--- START ---

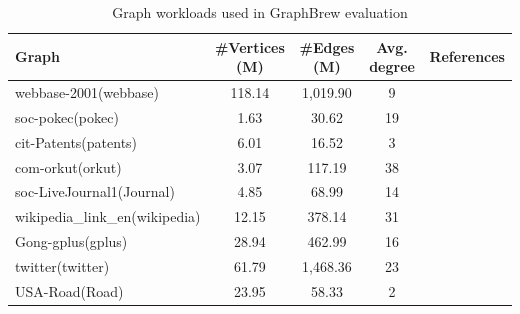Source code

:\documentclass[sigconf, nonacm]{acmart}
\begin{document}
\begin{scriptsize}
	\begin{table}[t]
		\centering
		\caption{Graph workloads used in GraphBrew evaluation}
			\begin{tabular}{@{}lcccc@{}}
				\toprule \toprule
				\textbf{Graph}      & \textbf{\#Vertices (M)} & \textbf{\#Edges (M)} & \textbf{Avg. degree} & \textbf{References}                                                                  \\
				\midrule
				webbase-2001(webbase)        & 118.14                 & 1,019.90             & 9                    & \cite{boldi_webgraph_2003,beamer_gap_2017}                        \\
				soc-pokec(pokec)             & 1.63                   & 30.62                & 19                   & \cite{takac_data_2012}                                                               \\
				cit-Patents(patents)         & 6.01                   & 16.52                & 3                    & \cite{leskovec_graphs_2005}                                                          \\
				com-orkut(orkut)             & 3.07                   & 117.19               & 38                   & \cite{yang_defining_2015}                                                            \\
				soc-LiveJournal1(Journal)    & 4.85                   & 68.99                & 14                   & \cite{backstrom_group_2006,leskovec_community_2009}                                  \\
				wikipedia\_link\_en(wikipedia) & 12.15                & 378.14               & 31                   & \cite{noauthor_wikipedia_2013,kunegis_konect_2013}                                 \\
				Gong-gplus(gplus)           & 28.94                   & 462.99               & 16                   & \cite{gong_joint_2014,gong_reciprocal_2014,gong_evolution_2012,lakhotia_recall_2017} \\
                    twitter(twitter)            & 61.79                   & 1,468.36             & 23                   & \cite{noauthor_9th_nodate,beamer_gap_2017}                                           \\
				USA-Road(Road)              & 23.95                   & 58.33                & 2                    & \cite{noauthor_9th_nodate,beamer_gap_2017}                                           \\
				\bottomrule  \bottomrule
			\end{tabular}
		\label{table:graph}
	\end{table}
\end{scriptsize}
\end{document}
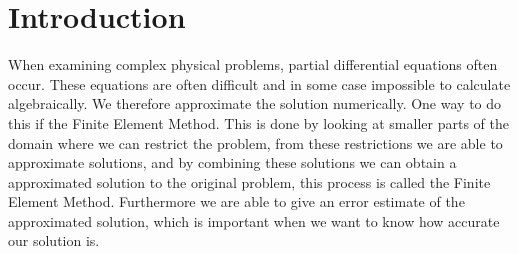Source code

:\chapter{Introduction}
When examining complex physical problems, partial differential equations often occur. 
These equations are often difficult and in some case impossible to calculate algebraically.
We therefore approximate the solution numerically.
One way to do this if the Finite Element Method.
This is done by looking at smaller parts of the domain where we can restrict the problem,
from these restrictions we are able to approximate solutions, 
and by combining these solutions we can obtain a approximated solution to the original problem, 
this process is called the Finite Element Method.
Furthermore we are able to give an error estimate of the approximated solution, 
which is important when we want to know how accurate our solution is.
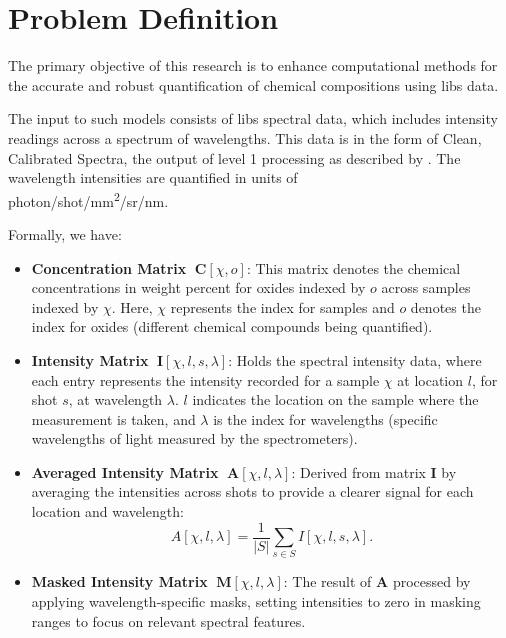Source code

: \section{Problem Definition}\label{sec:problem_definition}
The primary objective of this research is to enhance computational methods for the accurate and robust quantification of chemical compositions using \gls{libs} data.

The input to such models consists of \gls{libs} spectral data, which includes intensity readings across a spectrum of wavelengths. This data is in the form of Clean, Calibrated Spectra\cite{andersonImprovedAccuracyQuantitative2017}, the output of level 1 processing as described by \citet{wiensPreflightCalibrationInitial2013}. The wavelength intensities are quantified in units of \\ photon/shot/mm\textsuperscript{2}/sr/nm.

Formally, we have:
\begin{itemize}[topsep=0pt]
    \item \textbf{Concentration Matrix} $\;\mathbf{C}[\chi, o]$: This matrix denotes the chemical concentrations in weight percent for oxides indexed by $o$ across samples indexed by $\chi$. Here, $\chi$ represents the index for samples and $o$ denotes the index for oxides (different chemical compounds being quantified).
    \label{matrix:concentration}

    \item \textbf{Intensity Matrix} $\;\mathbf{I}[\chi, l, s, \lambda]$: Holds the spectral intensity data, where each entry represents the intensity recorded for a sample $\chi$ at location $l$, for shot $s$, at wavelength $\lambda$. $l$ indicates the location on the sample where the measurement is taken, and $\lambda$ is the index for wavelengths (specific wavelengths of light measured by the spectrometers).
    \label{matrix:intensity}

    \item \textbf{Averaged Intensity Matrix} $\;\mathbf{A}[\chi, l, \lambda]$: Derived from matrix $\mathbf{I}$ by averaging the intensities across shots to provide a clearer signal for each location and wavelength:
    \[
    A[\chi, l, \lambda] = \frac{1}{|S|} \sum_{s \in S} I[\chi, l, s, \lambda].
    \]
    \label{matrix:averaged_intensity}

    \item \textbf{Masked Intensity Matrix} $\;\mathbf{M}[\chi, l, \lambda]$: The result of $\mathbf{A}$ processed by applying wavelength-specific masks, setting intensities to zero in masking ranges to focus on relevant spectral features.
    \label{matrix:masked_intensity}
\end{itemize}

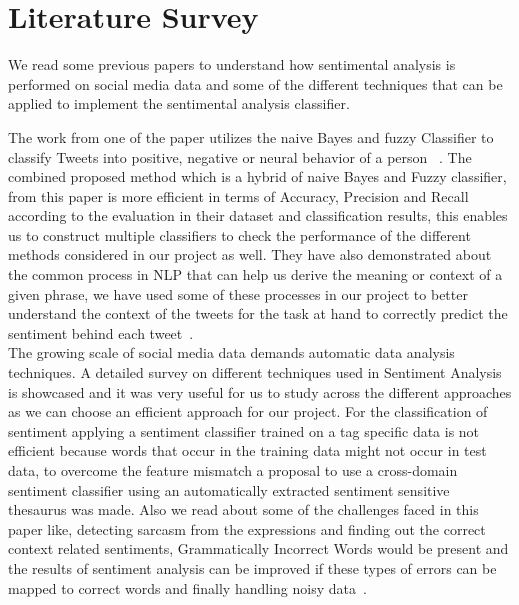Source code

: \section{Literature Survey}
We read some previous papers to understand how sentimental analysis is 
performed on social media data and some of the different techniques that can be 
applied to implement the sentimental analysis classifier.

The work from one of the paper utilizes the naive Bayes and fuzzy Classifier to 
classify Tweets into positive, negative or neural behavior of a person ~\cite{hid-sp18-418-fuzzy-naive}. 
The combined proposed method which is a hybrid of naive Bayes and Fuzzy classifier, 
from this paper is more efficient in terms of Accuracy, Precision and Recall 
according to the evaluation in their dataset and classification 
results, this enables us to construct multiple classifiers to check the 
performance of the different methods considered in our project as 
well. They have also demonstrated about the common process in NLP that can help 
us derive the meaning or context of a given phrase, 
we have used some of these processes in our project to better understand the 
context of the tweets for the task at hand to correctly predict the sentiment 
behind each tweet~\cite{hid-sp18-418-fuzzy-naive}.\\ 
 
The growing scale of social media data demands automatic data analysis techniques. 
A detailed survey on different techniques used in Sentiment Analysis is showcased 
and it was very useful for us to study across the different approaches as we can 
choose an efficient approach for our project. For the classification of sentiment 
applying a sentiment classifier trained on a tag specific data is not efficient 
because words that occur in the training data might not occur in test data, to 
overcome the feature mismatch a proposal to use a cross-domain sentiment classifier 
using an automatically extracted sentiment sensitive thesaurus was made. Also we 
read about some of the challenges faced in this paper like, detecting sarcasm from 
the expressions and finding out the correct context related sentiments, Grammatically 
Incorrect Words would be present and the results of sentiment analysis can be improved 
if these types of errors can be mapped to correct words and finally handling noisy 
data~\cite{hid-sp18-418-sentimental-analysis}. 


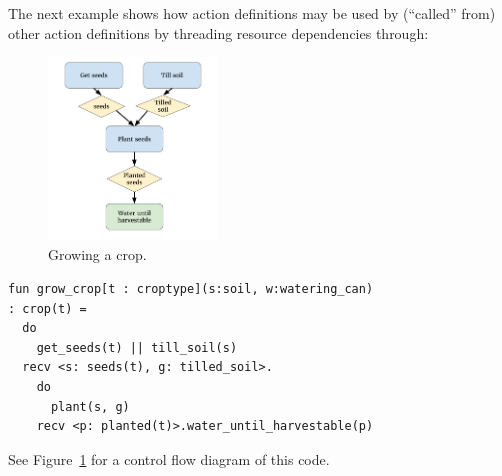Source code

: The next example shows how action definitions may be used by (``called'' from) other
action definitions by threading resource dependencies through:

\begin{figure}
  \includegraphics[width=0.4\textwidth]{sdv-grow-crop.png}
  \caption{Growing a crop.}
  \label{fig:grow}
\end{figure}

\begin{verbatim}
fun grow_crop[t : croptype](s:soil, w:watering_can)
: crop(t) =
  do
    get_seeds(t) || till_soil(s)
  recv <s: seeds(t), g: tilled_soil>.
    do
      plant(s, g)
    recv <p: planted(t)>.water_until_harvestable(p)
\end{verbatim}
See Figure~\ref{fig:grow} for a control flow diagram of this code.

 
% 
% 

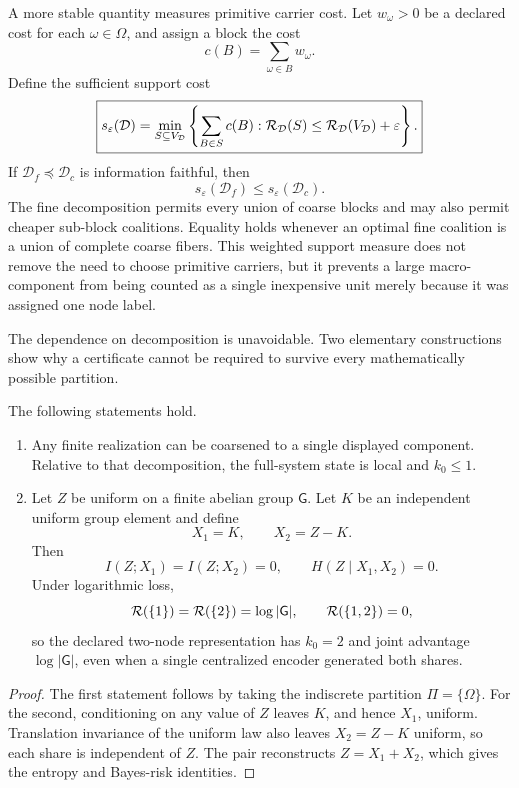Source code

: A more stable quantity measures primitive carrier cost. Let
\(w_\omega>0\) be a declared cost for each \(\omega\in\Omega\), and assign a
block the cost
\[
c(B)=\sum_{\omega\in B}w_\omega.
\]
Define the sufficient support cost
\[
\boxed{
s_\varepsilon(\mathcal D)
=
\min_{S\subseteq V_{\mathcal D}}
\left\{
\sum_{B\in S}c(B):
\Risk_{\mathcal D}(S)
\leq
\Risk_{\mathcal D}(V_{\mathcal D})+\varepsilon
\right\}.
}
\]
If \(\mathcal D_f\preceq\mathcal D_c\) is information faithful, then
\[
\boxed{
s_\varepsilon(\mathcal D_f)
\leq
s_\varepsilon(\mathcal D_c).}
\]
The fine decomposition permits every union of coarse blocks and may also
permit cheaper sub-block coalitions. Equality holds whenever an optimal fine
coalition is a union of complete coarse fibers. This weighted support measure
does not remove the need to choose primitive carriers, but it prevents a
large macro-component from being counted as a single inexpensive unit merely
because it was assigned one node label.


The dependence on decomposition is unavoidable. Two elementary constructions
show why a certificate cannot be required to survive every mathematically
possible partition.

\begin{proposition}
\label{prop:decomposition-trivialization}
The following statements hold.
\begin{enumerate}
\item Any finite realization can be coarsened to a single displayed component.
 Relative to that decomposition, the full-system state is local and
 \(k_0\leq1\).
\item Let \(Z\) be uniform on a finite abelian group \(\mathsf G\). Let
 \(K\) be an independent uniform group element and define
 \[
 X_1=K,
 \qquad
 X_2=Z-K.
 \]
 Then
 \[
 I(Z;X_1)=I(Z;X_2)=0,
 \qquad
 H(Z\mid X_1,X_2)=0.
 \]
 Under logarithmic loss,
 \[
 \Risk(\{1\})=\Risk(\{2\})=\log|\mathsf G|,
 \qquad
 \Risk(\{1,2\})=0,
 \]
 so the declared two-node representation has \(k_0=2\) and joint advantage
 \(\log|\mathsf G|\), even when a single centralized encoder generated both
 shares.
\end{enumerate}
\end{proposition}

\begin{proof}
The first statement follows by taking the indiscrete partition
\(\Pi=\{\Omega\}\). For the second, conditioning on any value of \(Z\) leaves
\(K\), and hence \(X_1\), uniform. Translation invariance of the uniform law
also leaves \(X_2=Z-K\) uniform, so each share is independent of \(Z\). The
pair reconstructs \(Z=X_1+X_2\), which gives the entropy and Bayes-risk
identities.
\end{proof}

--- END ---

Set down only these lines, exactly: the line containing "The first statement" and each line after it, through the end of the listing.

The first statement follows by taking the indiscrete partition
\(\Pi=\{\Omega\}\). For the second, conditioning on any value of \(Z\) leaves
\(K\), and hence \(X_1\), uniform. Translation invariance of the uniform law
also leaves \(X_2=Z-K\) uniform, so each share is independent of \(Z\). The
pair reconstructs \(Z=X_1+X_2\), which gives the entropy and Bayes-risk
identities.
\end{proof}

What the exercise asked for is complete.